Build America Bonds (BABs) are a relatively new form of taxable municipal bonds created under the American Recovery and Reinvestment Act of 2009. They are designed to subsidize state and local government projects that otherwise might be unaffordable, and generally help stimulate the economy.
There are two types of BABs, "Direct Payment" and "Tax Credit.” Direct Payment BABs provide the federal subsidy directly to the issuer, while Tax Credit BABs provide the federal subsidy as a refundable tax credit directly to the bondholder.
To reduce the cost of borrowing for eligible state and local government issuers and governmental agencies, these entities receive a direct subsidy from the federal government of 35% of the BAB coupon. This, in turn, enables the issuers to offer higher interest rates that can make BABs attractive to both institutional and individual investors.
Unlike owners of tax-free municipals, holders of Build America Bonds are subject to federal income tax on the interest they receive. However, holders who live in the state where the bond was issued may be exempt from state and local taxes on the interest. BABS cannot be used for refunding working capital, private activities, or 501(c)(3) organizations. BABS are often issued by essential services providers, such as water and power agencies, which may mean that a reliable income stream is available to cover the interest payments. Most BABs have been issued with maturities of more than 20 years.
As with all bonds, BABs carry the risk of default. However, municipal default rates historically have been significantly lower than default rates in the corporate bond market.
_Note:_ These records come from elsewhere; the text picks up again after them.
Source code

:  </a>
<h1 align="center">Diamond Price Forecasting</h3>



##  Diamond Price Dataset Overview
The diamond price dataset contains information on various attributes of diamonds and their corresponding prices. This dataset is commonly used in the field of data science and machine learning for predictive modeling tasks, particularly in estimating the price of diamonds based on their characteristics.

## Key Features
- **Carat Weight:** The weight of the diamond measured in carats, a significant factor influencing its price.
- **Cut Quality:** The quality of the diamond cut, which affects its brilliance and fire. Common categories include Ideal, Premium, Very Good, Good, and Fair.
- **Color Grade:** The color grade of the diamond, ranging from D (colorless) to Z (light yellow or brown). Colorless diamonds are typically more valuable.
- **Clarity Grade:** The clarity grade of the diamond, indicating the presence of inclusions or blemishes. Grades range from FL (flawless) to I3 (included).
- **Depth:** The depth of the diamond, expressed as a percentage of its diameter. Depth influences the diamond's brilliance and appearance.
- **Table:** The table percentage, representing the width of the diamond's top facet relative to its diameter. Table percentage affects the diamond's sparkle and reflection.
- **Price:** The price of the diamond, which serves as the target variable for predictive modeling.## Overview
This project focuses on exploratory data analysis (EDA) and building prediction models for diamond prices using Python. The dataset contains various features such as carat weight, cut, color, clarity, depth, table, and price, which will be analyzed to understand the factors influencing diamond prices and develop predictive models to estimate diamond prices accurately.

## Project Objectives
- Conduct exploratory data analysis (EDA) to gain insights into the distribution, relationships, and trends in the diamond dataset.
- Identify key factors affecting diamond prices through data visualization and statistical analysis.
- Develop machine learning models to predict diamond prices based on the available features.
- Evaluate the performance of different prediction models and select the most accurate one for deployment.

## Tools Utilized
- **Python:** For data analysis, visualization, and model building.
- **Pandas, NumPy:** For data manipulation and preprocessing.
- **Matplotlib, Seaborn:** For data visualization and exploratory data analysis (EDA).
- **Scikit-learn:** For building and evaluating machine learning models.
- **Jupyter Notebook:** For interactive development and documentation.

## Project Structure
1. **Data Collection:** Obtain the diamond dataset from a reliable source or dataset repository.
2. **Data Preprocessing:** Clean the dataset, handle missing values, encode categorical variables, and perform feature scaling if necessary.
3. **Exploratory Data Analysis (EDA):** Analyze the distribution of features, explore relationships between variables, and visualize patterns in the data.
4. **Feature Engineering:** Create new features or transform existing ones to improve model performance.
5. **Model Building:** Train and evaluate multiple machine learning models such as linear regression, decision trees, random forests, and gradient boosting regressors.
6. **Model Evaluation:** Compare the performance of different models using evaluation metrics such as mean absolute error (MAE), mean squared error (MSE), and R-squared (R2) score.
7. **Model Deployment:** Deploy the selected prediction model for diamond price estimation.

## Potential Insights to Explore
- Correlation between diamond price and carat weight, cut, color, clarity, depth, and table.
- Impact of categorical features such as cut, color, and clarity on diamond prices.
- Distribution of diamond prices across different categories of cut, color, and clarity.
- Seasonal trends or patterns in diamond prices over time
When defaults have occurred, the average recovery rate on municipal bonds has been higher than on defaulted corporate bonds. BABs that have been issued thus far generally have received investment-grade ratings from rating agencies.
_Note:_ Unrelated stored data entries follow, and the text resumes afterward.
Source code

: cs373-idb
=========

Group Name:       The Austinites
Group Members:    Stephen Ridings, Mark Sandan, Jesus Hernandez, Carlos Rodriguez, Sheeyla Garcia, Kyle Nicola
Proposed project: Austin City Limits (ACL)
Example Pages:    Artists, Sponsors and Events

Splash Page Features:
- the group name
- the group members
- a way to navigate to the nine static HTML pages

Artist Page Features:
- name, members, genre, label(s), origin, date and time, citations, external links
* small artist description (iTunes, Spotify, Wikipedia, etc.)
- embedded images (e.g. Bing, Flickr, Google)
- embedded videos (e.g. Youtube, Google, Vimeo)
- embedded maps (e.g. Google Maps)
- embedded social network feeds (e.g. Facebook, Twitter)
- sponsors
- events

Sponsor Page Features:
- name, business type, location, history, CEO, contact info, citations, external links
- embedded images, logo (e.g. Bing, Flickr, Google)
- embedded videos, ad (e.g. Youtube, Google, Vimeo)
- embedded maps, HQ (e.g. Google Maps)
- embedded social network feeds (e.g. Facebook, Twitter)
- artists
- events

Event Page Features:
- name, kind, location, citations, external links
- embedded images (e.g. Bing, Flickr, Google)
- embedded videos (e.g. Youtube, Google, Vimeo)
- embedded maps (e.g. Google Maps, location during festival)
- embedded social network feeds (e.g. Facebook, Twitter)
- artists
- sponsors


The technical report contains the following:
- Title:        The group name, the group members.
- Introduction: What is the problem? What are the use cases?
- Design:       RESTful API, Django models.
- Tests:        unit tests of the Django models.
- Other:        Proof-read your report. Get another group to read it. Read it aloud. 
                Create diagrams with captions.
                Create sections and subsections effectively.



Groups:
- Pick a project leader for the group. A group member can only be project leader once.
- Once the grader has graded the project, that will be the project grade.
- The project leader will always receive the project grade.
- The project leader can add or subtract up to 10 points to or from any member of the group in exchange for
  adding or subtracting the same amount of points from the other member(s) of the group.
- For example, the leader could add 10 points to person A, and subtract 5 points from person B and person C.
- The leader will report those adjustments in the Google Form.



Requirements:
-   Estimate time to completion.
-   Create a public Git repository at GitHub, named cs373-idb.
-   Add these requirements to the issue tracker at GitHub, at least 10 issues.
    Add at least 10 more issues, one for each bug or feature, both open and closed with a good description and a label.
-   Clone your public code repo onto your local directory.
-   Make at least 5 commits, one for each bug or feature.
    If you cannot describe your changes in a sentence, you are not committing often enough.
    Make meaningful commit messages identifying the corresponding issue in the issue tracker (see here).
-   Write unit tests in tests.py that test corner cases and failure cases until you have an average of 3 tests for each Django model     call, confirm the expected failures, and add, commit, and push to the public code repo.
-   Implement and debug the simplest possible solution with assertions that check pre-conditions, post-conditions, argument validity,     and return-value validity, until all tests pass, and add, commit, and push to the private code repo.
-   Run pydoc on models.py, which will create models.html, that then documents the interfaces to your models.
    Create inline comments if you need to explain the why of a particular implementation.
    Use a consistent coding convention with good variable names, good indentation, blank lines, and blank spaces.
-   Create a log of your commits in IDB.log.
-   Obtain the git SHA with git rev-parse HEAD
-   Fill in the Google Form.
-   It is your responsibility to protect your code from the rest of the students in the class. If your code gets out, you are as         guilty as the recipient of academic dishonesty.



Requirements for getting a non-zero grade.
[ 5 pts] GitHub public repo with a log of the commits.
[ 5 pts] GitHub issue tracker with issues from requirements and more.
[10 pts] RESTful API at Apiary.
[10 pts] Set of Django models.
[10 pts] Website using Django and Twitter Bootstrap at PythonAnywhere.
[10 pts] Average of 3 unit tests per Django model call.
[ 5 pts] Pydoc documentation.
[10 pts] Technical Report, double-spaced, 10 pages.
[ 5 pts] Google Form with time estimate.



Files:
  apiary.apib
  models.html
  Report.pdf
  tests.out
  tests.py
The BABs program expired at the end of 2010, and proposals to extend it have not been approved by Congress.
Build America Bonds are issued pursuant to the American Recovery and Reinvestment Act of 2009 that authorizes state and local governments to issue a taxable governmental bond with federal subsidies to the issuer for a portion of the borrowing costs. This subsidy does not constitute a federal guarantee of payment to the bondholder. Municipal Bonds Risk: Municipal bonds are fixed rate debt obligations that generally decline in value with increases in interest rates, an issuer’s or an insurer’s worsening financial condition or a drop in bond ratings. Typically, bonds with longer periods before maturity are more sensitive to interest rate changes. Build America Bonds, unlike traditional municipal bonds, are taxable. Build America Bonds Risk: Any issuer of a Build America Bond that fails to continue to meet the requirements imposed by the American Recovery and Reinvestment Act of 2009 may not receive federal cash subsidy payments which could impair its ability to make scheduled interest payments. These securities may also carry extraordinary calls which cannot be predicted and thus the yield cannot be calculated. Tax Treatment Risk: Changes in the tax treatment of bonds either due to future legislation or due to the failure of a public issuer of a bond (or private guarantor) to meet certain conditions imposed by various tax laws may have an adverse impact on the value of the bonds. Past performance is not indicative of future results.